> **EXERCISE REQUIREMENTS**
Restate exactly the lines that run from the start of the records below to the line containing "n $ phonon lines.", counting both ends, and nothing else; pictures stay out.

> **DATA FOR THE TASK**
>>>

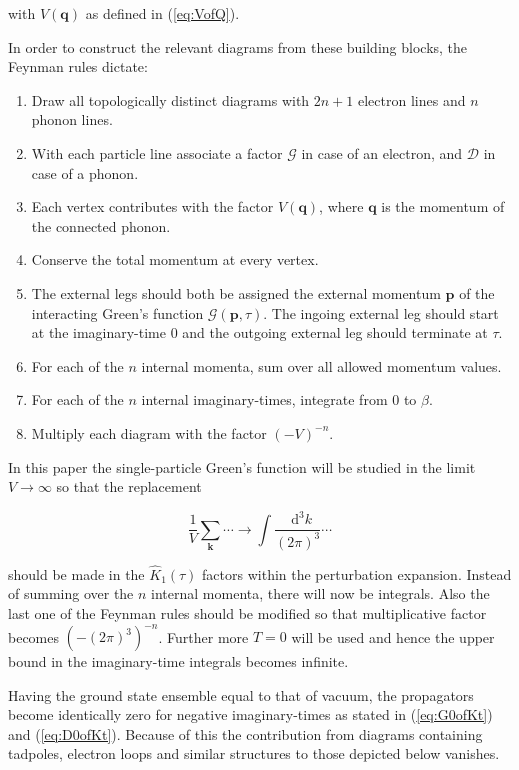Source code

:\documentclass[12pt]{report}
\renewcommand{\vec}[1]{\boldsymbol{\mathbf{#1}}}                        %
\newcommand*\diff{\mathop{}\!\mathrm{d}}
\newcommand{\Gt}{\mathcal{G}}
\newcommand{\Dt}{\mathcal{D}}
\begin{document}
with $ V(\vec q) $ as defined in (\ref{eq:VofQ}).

In order to construct the relevant diagrams from these building blocks, the Feynman rules dictate:

\begin{enumerate}
	\item Draw all topologically distinct diagrams with $ 2n + 1 $ electron lines and $ n $ phonon lines.
	\item With each particle line associate a factor $ \Gt $ in case of an electron, and $ \Dt $ in case of a phonon.
	\item Each vertex contributes with the factor $ V(\vec q) $, where $ \vec q $ is the momentum of the connected phonon.
	\item Conserve the total momentum at every vertex.
	\item The external legs should both be assigned the external momentum $ \vec p $ of the interacting Green's function $ \Gt(\vec p, \tau) $. The ingoing external leg should start at the imaginary-time $ 0 $ and the outgoing external leg should terminate at $ \tau $.
	\item For each of the $ n $ internal momenta, sum over all allowed momentum values.
	\item For each of the $ n $ internal imaginary-times, integrate from $ 0 $ to $ \beta $.
	\item Multiply each diagram with the factor $ (-V)^{-n} $.
\end{enumerate}

In this paper the single-particle Green's function will be studied in the limit $ V \rightarrow \infty $ so that the replacement

\begin{equation}
	\frac{1}{V} \sum_{\vec k} \cdots \rightarrow \int \frac{\diff^3k}{(2\pi)^3} \cdots
\end{equation}

should be made in the $ \hat K_1(\tau) $ factors within the perturbation expansion. Instead of summing over the $ n $ internal momenta, there will now be integrals. Also the last one of the Feynman rules should be modified so that multiplicative factor becomes $ (-(2\pi)^3)^{-n} $. Further more $ T = 0 $ will be used and hence the upper bound in the imaginary-time integrals becomes infinite.

Having the ground state ensemble equal to that of vacuum, the propagators become identically zero for negative imaginary-times as stated in (\ref{eq:G0ofKt}) and (\ref{eq:D0ofKt}). Because of this the contribution from diagrams containing tadpoles, electron loops and similar structures to those depicted below vanishes.
\end{document}
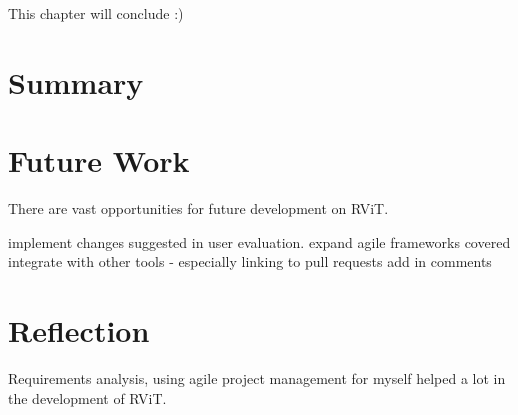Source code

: \documentclass[l4proj.tex]{subfiles}
\begin{document}
  

This chapter will conclude :)

\section{Summary}

\section{Future Work}
There are vast opportunities for future development on RViT.

implement changes suggested in user evaluation.
expand agile frameworks covered
integrate with other tools - especially linking to pull requests
add in comments

\section{Reflection}
Requirements analysis, using agile project management for myself helped a lot in the development of RViT.
\end{document}
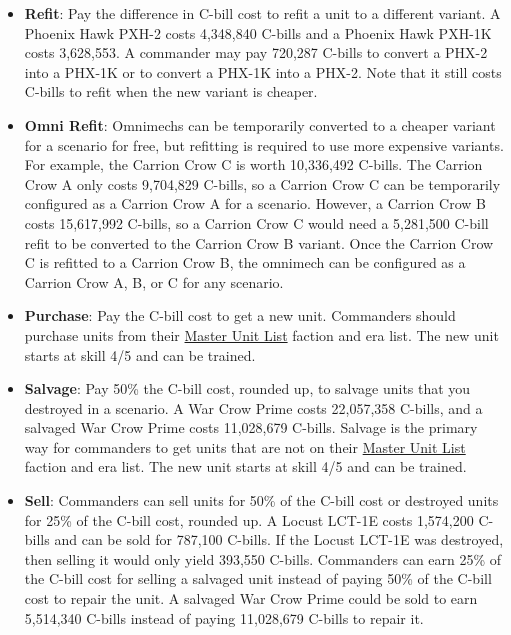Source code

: \documentclass[UTF8]{article}
\begin{document}
\begin{itemize}
\item {\bf Refit}: Pay the difference in C-bill cost to refit a unit to a different variant.
A Phoenix Hawk PXH-2 costs 4,348,840 C-bills and a Phoenix Hawk PXH-1K costs 3,628,553.
A commander may pay 720,287 C-bills to convert a PHX-2 into a PHX-1K or to convert a PHX-1K into a PHX-2.
Note that it still costs C-bills to refit when the new variant is cheaper.

\item {\bf Omni Refit}: Omnimechs can be temporarily converted to a cheaper variant for a scenario for free, but refitting is required to use more expensive variants.
For example, the Carrion Crow C is worth 10,336,492 C-bills.
The Carrion Crow A only costs 9,704,829 C-bills, so a Carrion Crow C can be temporarily configured as a Carrion Crow A for a scenario.
However, a Carrion Crow B costs 15,617,992 C-bills, so a Carrion Crow C would need a 5,281,500 C-bill refit to be converted to the Carrion Crow B variant.
Once the Carrion Crow C is refitted to a Carrion Crow B, the omnimech can be configured as a Carrion Crow A, B, or C for any scenario.

\item {\bf Purchase}: Pay the C-bill cost to get a new unit.
Commanders should purchase units from their \href{http://www.masterunitlist.info}{Master Unit List} faction and era list.
The new unit starts at skill 4/5 and can be trained.

\item {\bf Salvage}: Pay 50\% the C-bill cost, rounded up, to salvage units that you destroyed in a scenario.
A War Crow Prime costs 22,057,358 C-bills, and a salvaged War Crow Prime costs 11,028,679 C-bills.
Salvage is the primary way for commanders to get units that are not on their \href{http://www.masterunitlist.info}{Master Unit List} faction and era list.
The new unit starts at skill 4/5 and can be trained.

\item {\bf Sell}: Commanders can sell units for 50\% of the C-bill cost or destroyed units for 25\% of the C-bill cost, rounded up.
A Locust LCT-1E costs 1,574,200 C-bills and can be sold for 787,100 C-bills.
If the Locust LCT-1E was destroyed, then selling it would only yield 393,550 C-bills.
Commanders can earn 25\% of the C-bill cost for selling a salvaged unit instead of paying 50\% of the C-bill cost to repair the unit.
A salvaged War Crow Prime could be sold to earn 5,514,340 C-bills instead of paying 11,028,679 C-bills to repair it.

\end{itemize}
\end{document}
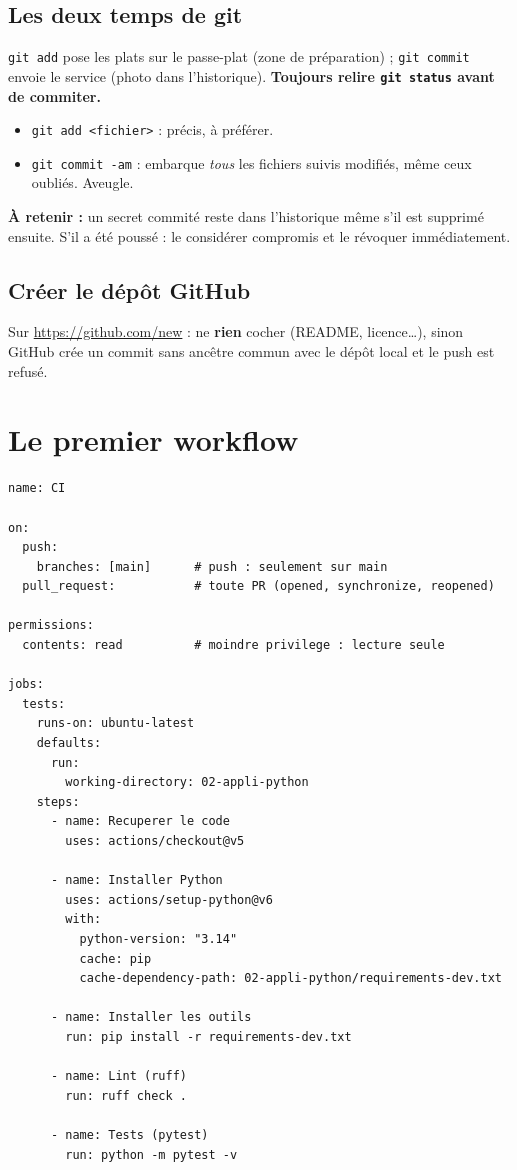\documentclass[11pt,a4paper]{article}
\newcommand{\retenir}[1]{\par\smallskip\noindent\colorbox{fondcode}{\parbox{\dimexpr\linewidth-2\fboxsep}{\textbf{\textcolor{bleu}{À retenir :}} #1}}\par\smallskip}
\newcommand{\cmd}[1]{\texttt{#1}}
\begin{document}
\subsection{Les deux temps de git}
\cmd{git add} pose les plats sur le passe-plat (zone de préparation) ; \cmd{git commit} envoie le service (photo dans l'historique). \textbf{Toujours relire \cmd{git status} avant de commiter.}

\begin{itemize}
  \item \cmd{git add <fichier>} : précis, à préférer.
  \item \cmd{git commit -am} : embarque \emph{tous} les fichiers suivis modifiés, même ceux oubliés. Aveugle.
\end{itemize}

\retenir{un secret commité reste dans l'historique même s'il est supprimé ensuite. S'il a été poussé : le considérer compromis et le révoquer immédiatement.}

\subsection{Créer le dépôt GitHub}
Sur \url{https://github.com/new} : ne \textbf{rien} cocher (README, licence\dots), sinon GitHub crée un commit sans ancêtre commun avec le dépôt local et le push est refusé.

\section{Le premier workflow}

\begin{lstlisting}
name: CI

on:
  push:
    branches: [main]      # push : seulement sur main
  pull_request:           # toute PR (opened, synchronize, reopened)

permissions:
  contents: read          # moindre privilege : lecture seule

jobs:
  tests:
    runs-on: ubuntu-latest
    defaults:
      run:
        working-directory: 02-appli-python
    steps:
      - name: Recuperer le code
        uses: actions/checkout@v5

      - name: Installer Python
        uses: actions/setup-python@v6
        with:
          python-version: "3.14"
          cache: pip
          cache-dependency-path: 02-appli-python/requirements-dev.txt

      - name: Installer les outils
        run: pip install -r requirements-dev.txt

      - name: Lint (ruff)
        run: ruff check .

      - name: Tests (pytest)
        run: python -m pytest -v
\end{lstlisting}
\end{document}
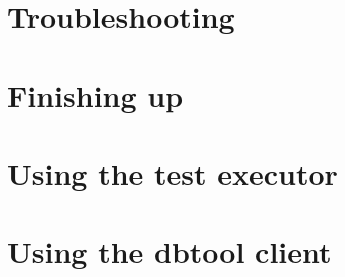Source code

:\section{Troubleshooting}


\clearpage

\section{Finishing up}


\clearpage

\section{Using the test executor}


\section{Using the dbtool client}
\label{DBTool}


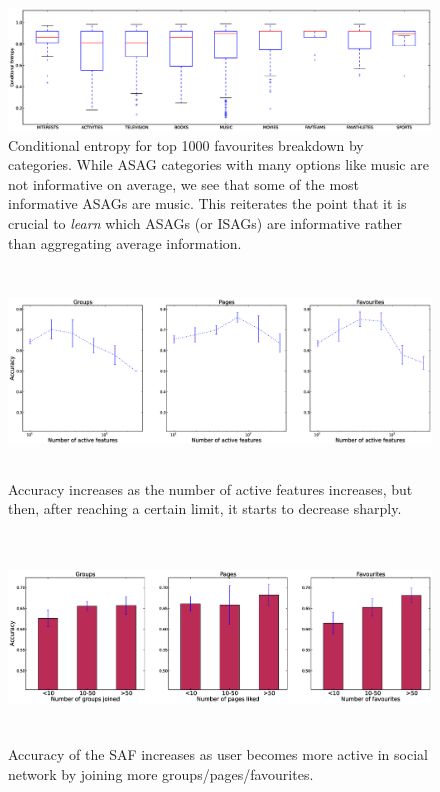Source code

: \begin{figure}[tbp!]
\hspace{-12mm}\includegraphics[width=200mm]{data/plots/boxPlots/CEvsFavTypes.eps}
\vspace{-7mm}
\caption{Conditional entropy for top 1000 favourites breakdown by categories.  While ASAG categories
with many options like music are not informative on average, we see
that some of the most informative ASAGs are music.  This reiterates
the point that it is crucial to \emph{learn} which ASAGs (or ISAGs)
are informative rather than aggregating average information.}
\label{Fig5}
\end{figure}

\begin{figure}[tbh!]
\centering
\includegraphics[width=180mm, height=55mm]{data/plots/new/accuracyVsactiveFeatures.eps}
\vspace{-6mm}
\caption{Accuracy increases as the number of active features increases, but then, after reaching a certain limit, it starts to decrease sharply.
}
\label{fig:AccuracyVsactiveFeats}
\end{figure}

\begin{figure}[tbh!]
\centering
\includegraphics[width=180mm, height=55mm]{data/plots/new/accuracyVsmembership.eps}
\vspace{-6mm}
\caption{Accuracy of the SAF increases as user becomes more active in social network by joining more groups/pages/favourites.}
\label{AccuracyVsmembership}
\end{figure}

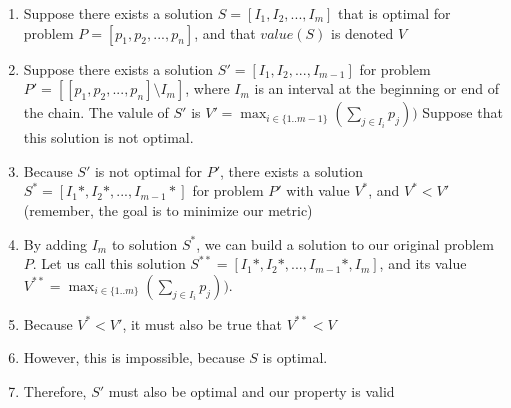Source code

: \documentclass[landscape]{slides}
\begin{document}
\begin{slide} %
	\begin{enumerate}
		\item Suppose there exists a solution 
		$S = [I_1, I_2, ..., I_m]$ that is optimal for problem 
		$P = [p_1, p_2, ..., p_n]$, and that $value(S)$ is denoted $V$
		\item Suppose there exists a solution $S' = [I_1, I_2, ..., I_{m-1}]$ for
		problem $P'= [[p_1, p_2, ..., p_n] \setminus I_m]$, where $I_m$ is an
		interval at the beginning or end of the chain. The valule of $S'$ is
		$V' = \max_{i\in\{1..m-1\}}(\sum_{j \in{I_i}} p_j))$ 
		Suppose that this solution is not optimal.
		\item Because $S'$ is not optimal for $P'$, there exists a solution $S^* =
		[I_1*, I_2*, ..., I_{m-1}*]$ for problem $P'$ with value $V^*$, and $V^* <
		V'$ \\(remember, the goal is to minimize our metric) 

		\item By adding $I_m$ to solution $S^*$, we can build a solution to our
		original problem $P$. Let us call this solution $S^{**} = [I_1*, I_2*, ...,
		I_{m-1}*, I_m]$, and its value $V^{**} = \max_{i\in\{1..m\}}(\sum_{j
		\in{I_i}} p_j))$.

		\item Because $V^{*} < V'$, it must also be true that $V^{**} < V$

		\item However, this is impossible, because $S$ is optimal. 
		\item Therefore, $S'$ must also be optimal and our property is valid
	\end{enumerate}
\end{slide}
\end{document}
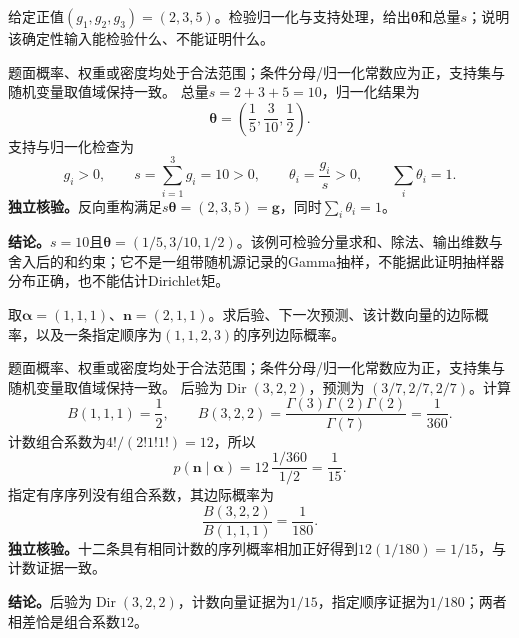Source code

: \begin{example}[Gamma归一化的确定性测试]\label{exm:V5-C05-gamma-interface}
给定正值$(g_1,g_2,g_3)=(2,3,5)$。检验归一化与支持处理，给出$\boldsymbol\theta$和总量$s$；说明该确定性输入能检验什么、不能证明什么。
\end{example}
\begin{solution}
\SolGiven 题面概率、权重或密度均处于合法范围；条件分母/归一化常数应为正，支持集与随机变量取值域保持一致。
\SolDerive
\nopagebreak[4]
总量$s=2+3+5=10$，归一化结果为
\[
\boldsymbol\theta=\left(\frac15,\frac3{10},\frac12\right).
\]
支持与归一化检查为
\[
g_i>0,\qquad s=\sum_{i=1}^3g_i=10>0,\qquad
\theta_i=\frac{g_i}{s}>0,\qquad \sum_i\theta_i=1.
\]
\textbf{独立核验。}反向重构满足$s\boldsymbol\theta=(2,3,5)=\boldsymbol g$，同时$\sum_i\theta_i=1$。

\textbf{结论。}$s=10$且$\boldsymbol\theta=(1/5,3/10,1/2)$。该例可检验分量求和、除法、输出维数与舍入后的和约束；它不是一组带随机源记录的Gamma抽样，不能据此证明抽样器分布正确，也不能估计Dirichlet矩。
\end{solution}

\begin{example}[计数证据与序列证据]\label{exm:V5-C05-evidence}
取$\boldsymbol\alpha=(1,1,1)$、$\boldsymbol n=(2,1,1)$。求后验、下一次预测、该计数向量的边际概率，以及一条指定顺序为$(1,1,2,3)$的序列边际概率。
\end{example}
\begin{solution}
\SolGiven 题面概率、权重或密度均处于合法范围；条件分母/归一化常数应为正，支持集与随机变量取值域保持一致。
\SolDerive
\nopagebreak[4]
后验为$\operatorname{Dir}(3,2,2)$，预测为
$(3/7,2/7,2/7)$。计算
\[
B(1,1,1)=\frac12,\qquad
B(3,2,2)=\frac{\Gamma(3)\Gamma(2)\Gamma(2)}{\Gamma(7)}
=\frac1{360}.
\]
计数组合系数为$4!/(2!1!1!)=12$，所以
\[
p(\boldsymbol n\mid\boldsymbol\alpha)
=12\,\frac{1/360}{1/2}=\frac1{15}.
\]
指定有序序列没有组合系数，其边际概率为
\[
\frac{B(3,2,2)}{B(1,1,1)}=\frac1{180}.
\]
\textbf{独立核验。}十二条具有相同计数的序列概率相加正好得到$12(1/180)=1/15$，与计数证据一致。

\textbf{结论。}后验为$\operatorname{Dir}(3,2,2)$，计数向量证据为$1/15$，指定顺序证据为$1/180$；两者相差恰是组合系数$12$。
\end{solution}

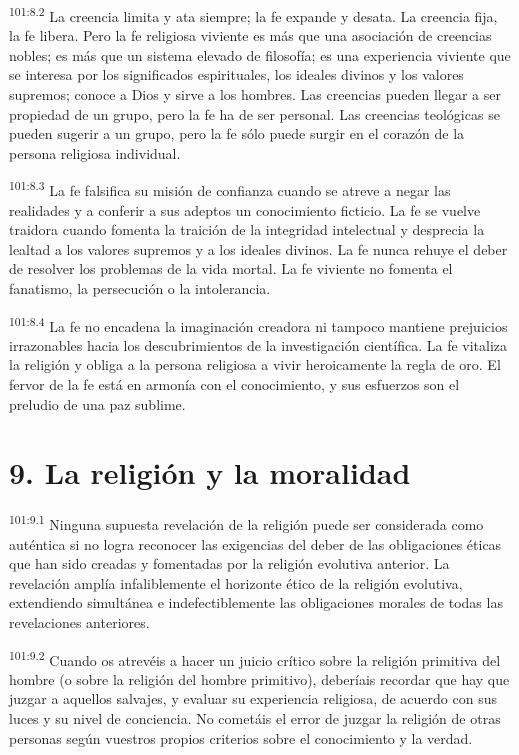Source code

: \documentclass[twoside, 11pt]{book}
\begin{document}
\par
\textsuperscript{101:8.2} La creencia limita y ata siempre; la fe expande y desata. La creencia fija, la fe libera. Pero la fe religiosa viviente es más que una asociación de creencias nobles; es más que un sistema elevado de filosofía; es una experiencia viviente que se interesa por los significados espirituales, los ideales divinos y los valores supremos; conoce a Dios y sirve a los hombres. Las creencias pueden llegar a ser propiedad de un grupo, pero la fe ha de ser personal. Las creencias teológicas se pueden sugerir a un grupo, pero la fe sólo puede surgir en el corazón de la persona religiosa individual.

\par
\textsuperscript{101:8.3} La fe falsifica su misión de confianza cuando se atreve a negar las realidades y a conferir a sus adeptos un conocimiento ficticio. La fe se vuelve traidora cuando fomenta la traición de la integridad intelectual y desprecia la lealtad a los valores supremos y a los ideales divinos. La fe nunca rehuye el deber de resolver los problemas de la vida mortal. La fe viviente no fomenta el fanatismo, la persecución o la intolerancia.

\par
\textsuperscript{101:8.4} La fe no encadena la imaginación creadora ni tampoco mantiene prejuicios irrazonables hacia los descubrimientos de la investigación científica. La fe vitaliza la religión y obliga a la persona religiosa a vivir heroicamente la regla de oro. El fervor de la fe está en armonía con el conocimiento, y sus esfuerzos son el preludio de una paz sublime.

\section*{9. La religión y la moralidad}
\par
\textsuperscript{101:9.1} Ninguna supuesta revelación de la religión puede ser considerada como auténtica si no logra reconocer las exigencias del deber de las obligaciones éticas que han sido creadas y fomentadas por la religión evolutiva anterior. La revelación amplía infaliblemente el horizonte ético de la religión evolutiva, extendiendo simultánea e indefectiblemente las obligaciones morales de todas las revelaciones anteriores.

\par
\textsuperscript{101:9.2} Cuando os atrevéis a hacer un juicio crítico sobre la religión primitiva del hombre (o sobre la religión del hombre primitivo), deberíais recordar que hay que juzgar a aquellos salvajes, y evaluar su experiencia religiosa, de acuerdo con sus luces y su nivel de conciencia. No cometáis el error de juzgar la religión de otras personas según vuestros propios criterios sobre el conocimiento y la verdad.
\end{document}
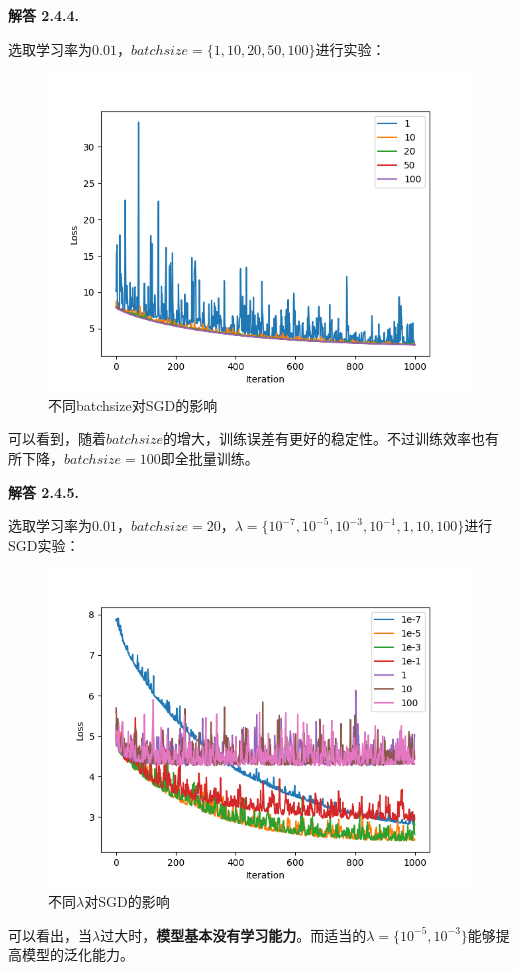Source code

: \documentclass[12pt, a4paper, oneside]{ctexart}
\newenvironment{solution}[1]{\par\noindent\textbf{解答 #1. }\par}{\par}
\begin{document}
\begin{solution}{2.4.4}
    选取学习率为$0.01$，$batchsize = \{1, 10, 20, 50, 100\}$进行实验：
    \begin{figure}[htbp]
        \centering
        \includegraphics[width=.7\textwidth]{pic/Figure_5.png}
        \caption{不同batchsize对SGD的影响}
    \end{figure}
    可以看到，随着$batchsize$的增大，训练误差有更好的稳定性。不过训练效率也有所下降，$batchsize = 100$即全批量训练。
\end{solution}

\begin{solution}{2.4.5}
    选取学习率为$0.01$，$batchsize = 20$，$\lambda = \{ 10^{-7}, 10^{-5}, 10^{-3}, 10^{-1}, 1, 10, 100\}$进行SGD实验：
    \begin{figure}[htbp]
        \centering
        \includegraphics[width=.7\textwidth]{pic/Figure_6.png}
        \caption{不同$\lambda$对SGD的影响}
    \end{figure}
    可以看出，当$\lambda$过大时，\textbf{模型基本没有学习能力}。而适当的$\lambda = \{10^{-5}, 10^{-3}\}$能够提高模型的泛化能力。
\end{solution}
\end{document}
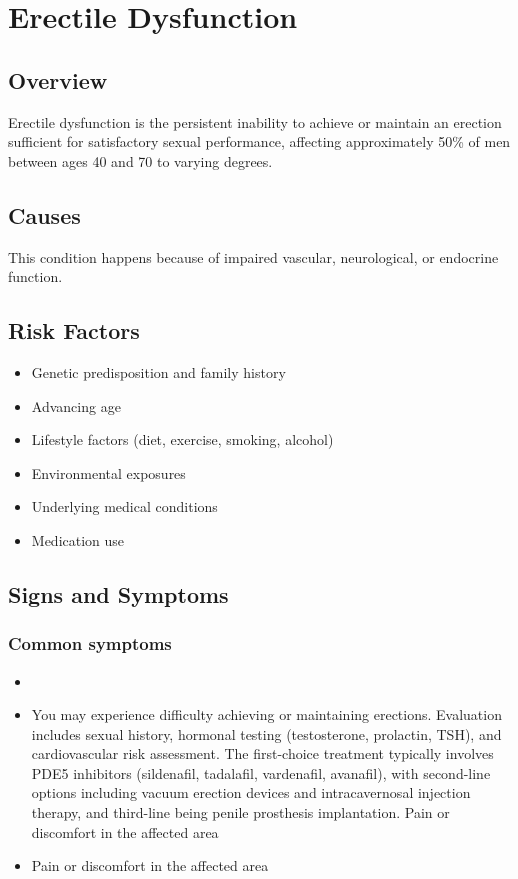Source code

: \chapter{Erectile Dysfunction}
\label{sec:Erectile Dysfunction}

\section{Overview}
Erectile dysfunction is the persistent inability to achieve or maintain an erection sufficient for satisfactory sexual performance, affecting approximately 50\% of men between ages 40 and 70 to varying degrees.
\section{Causes}
This condition happens because of impaired vascular, neurological, or endocrine function.     
\section{Risk Factors}

\begin{itemize}[noitemsep]
  \item Genetic predisposition and family history
  \item Advancing age
  \item Lifestyle factors (diet, exercise, smoking, alcohol)
  \item Environmental exposures
  \item Underlying medical conditions
  \item Medication use
\end{itemize}
\section{Signs and Symptoms}

\subsection{Common symptoms}
\begin{itemize}[noitemsep]
  \item \item You may experience difficulty achieving or maintaining erections. Evaluation includes sexual history, hormonal testing (testosterone, prolactin, TSH), and cardiovascular risk assessment. The first-choice treatment typically involves PDE5 inhibitors (sildenafil, tadalafil, vardenafil, avanafil), with second-line options including vacuum erection devices and intracavernosal injection therapy, and third-line being penile prosthesis implantation. Pain or discomfort in the affected area    \item Pain or discomfort in the affected area
  \end{itemize}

<<<

> **FINAL ANSWER**
Source code

:\documentclass[12pt]{report}
\renewcommand{\vec}[1]{\boldsymbol{\mathbf{#1}}}                        %
\newcommand*\diff{\mathop{}\!\mathrm{d}}
\newcommand{\Gt}{\mathcal{G}}
\newcommand{\Dt}{\mathcal{D}}
\begin{document}
with $ V(\vec q) $ as defined in (\ref{eq:VofQ}).

In order to construct the relevant diagrams from these building blocks, the Feynman rules dictate:

\begin{enumerate}
	\item Draw all topologically distinct diagrams with $ 2n + 1 $ electron lines and $ n $ phonon lines.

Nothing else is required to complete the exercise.